I have been on a shelter buying spree recently and have bought several differnt types. I am still not sure which type of shelter is for me. I have purchased shaped tarps, flat tarps, poncho/tarps and full tents. So far the only one I have bought and don't want sell is the Golite SL2. But I'm still looking for a single person bugproof shelter that will allow me stay to be sub 7lb (or lower). Today I purchased a Tarptent Contrail. This it the shelter that I wanted to buy years ago, but never did. I don't mine a few more ounces for the feel of an "enclosed tent". Not the lightest choice, but not bad.

what is your shelter of choice?

Serge Giachetti
(sgiachetti) - M

Locale: Boulder, CO
hexamid twin on 08/08/2011 18:28:50 MDT Print View

i love mine. enough space for 2 at 6 oz with a beak. its rained or poured most night I've used it and I've stayed completely dry. Least condensation of any shelter i've used. Pitches beautifully. I only wish this thing could last a lifetime. About 20-25 night so far and no signs of wear yet...

Ken T.
(kthompson) - MLife

Locale: All up in there
MLD Duomid on 08/08/2011 18:36:01 MDT Print View

Adaptable for all the conditions that I might find myself in. Went with olive silnylon for the cost and shade benefit.

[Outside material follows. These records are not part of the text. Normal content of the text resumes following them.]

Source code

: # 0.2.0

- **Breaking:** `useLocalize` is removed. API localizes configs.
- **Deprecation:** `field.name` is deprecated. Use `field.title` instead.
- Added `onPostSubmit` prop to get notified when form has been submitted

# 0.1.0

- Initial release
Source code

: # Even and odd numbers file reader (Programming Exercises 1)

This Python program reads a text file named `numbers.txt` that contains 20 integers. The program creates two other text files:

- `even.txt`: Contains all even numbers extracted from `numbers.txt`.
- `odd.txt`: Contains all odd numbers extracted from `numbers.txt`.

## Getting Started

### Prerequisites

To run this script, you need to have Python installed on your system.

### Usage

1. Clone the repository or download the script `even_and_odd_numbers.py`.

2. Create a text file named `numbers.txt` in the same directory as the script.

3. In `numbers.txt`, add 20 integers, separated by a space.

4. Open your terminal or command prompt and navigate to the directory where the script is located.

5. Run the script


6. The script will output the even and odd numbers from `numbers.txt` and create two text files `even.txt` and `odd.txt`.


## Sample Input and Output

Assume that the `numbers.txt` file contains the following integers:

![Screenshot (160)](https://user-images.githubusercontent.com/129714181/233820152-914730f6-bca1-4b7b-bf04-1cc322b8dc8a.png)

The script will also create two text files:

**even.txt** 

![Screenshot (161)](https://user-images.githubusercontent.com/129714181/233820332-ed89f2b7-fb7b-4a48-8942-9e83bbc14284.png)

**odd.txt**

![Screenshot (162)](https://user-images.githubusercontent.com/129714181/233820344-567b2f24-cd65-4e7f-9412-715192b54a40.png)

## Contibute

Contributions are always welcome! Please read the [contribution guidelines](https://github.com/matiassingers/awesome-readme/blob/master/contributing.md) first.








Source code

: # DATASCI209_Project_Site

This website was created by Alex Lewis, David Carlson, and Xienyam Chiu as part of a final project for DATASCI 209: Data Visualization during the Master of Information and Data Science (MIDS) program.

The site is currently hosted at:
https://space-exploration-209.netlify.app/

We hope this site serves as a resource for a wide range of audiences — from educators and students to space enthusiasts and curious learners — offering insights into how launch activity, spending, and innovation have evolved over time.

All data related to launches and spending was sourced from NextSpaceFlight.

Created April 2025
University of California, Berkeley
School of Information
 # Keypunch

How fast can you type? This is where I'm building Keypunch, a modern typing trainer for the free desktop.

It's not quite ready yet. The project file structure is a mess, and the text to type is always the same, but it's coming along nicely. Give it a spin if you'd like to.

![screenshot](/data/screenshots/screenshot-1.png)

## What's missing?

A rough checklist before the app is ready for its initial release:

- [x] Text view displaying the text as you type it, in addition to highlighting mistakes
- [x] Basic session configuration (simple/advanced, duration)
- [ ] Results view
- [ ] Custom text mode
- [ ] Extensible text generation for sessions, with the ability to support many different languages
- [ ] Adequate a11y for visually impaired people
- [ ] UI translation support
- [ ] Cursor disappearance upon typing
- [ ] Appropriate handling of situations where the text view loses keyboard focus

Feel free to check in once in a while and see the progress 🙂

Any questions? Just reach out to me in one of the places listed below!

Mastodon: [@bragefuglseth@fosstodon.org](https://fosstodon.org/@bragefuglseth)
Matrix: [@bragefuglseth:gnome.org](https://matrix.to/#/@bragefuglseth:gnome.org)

Bought it, thought I might try something else. Didn't like that so I bought the very same mid back. It's a keeper

I do prefer a hammock rig for 90% of my trips though.

With a Neoair now in my quiver the ground is not so bad anymore.

Edited by kthompson on 08/08/2011 18:37:30 MDT.

Jeffrey McConnell
hammock on 08/08/2011 18:38:05 MDT Print View

My shelter of choice is a hammock and tarp. I've never slept better. Quick setup and its fun. I found instructions for making a diy hammock and became hooked. If you think you might be interested try out a traveler hammock from and give it a shot. They're only $60 and easy to re-sell on if you don't like it.

When I'm on the ground I use a large spinn tarp and head net if needed.

Edited by Catalyst on 08/08/2011 18:40:51 MDT.

Bradford Rogers
(Mocs123) - MLife

Locale: Southeast Tennessee
Re: Perfect shelter for you? on 08/08/2011 19:20:12 MDT Print View

I am quite fond of the Gossamer Gear SpinnShelter. I use a Alpinlite Bug Tent 1.25 when needed and still come in under 23 ounces with stakes. When I don't need bug protection, I can save 10 ounces.

Other shelters I find integrating but have not used:

Gossamer Gear The One

Six Moon Designs Skyskape X

Dale Wambaugh
(dwambaugh) - MLife

Locale: Pacific Northwest
Re: hammock on 08/08/2011 19:28:07 MDT Print View

+1. No more sleeping on the ground. I have joined the Ewoks!

te - wa
(mikeinfhaz) - F

Locale: Phoenix
Re: Re: Perfect shelter for you? on 08/08/2011 19:28:34 MDT Print View

if i had to go to ground, yet wanted the perfect shelter for this event, it would be something that doesnt even exist. how about a Rainbow in Cuben? i like it's design, just too heavy.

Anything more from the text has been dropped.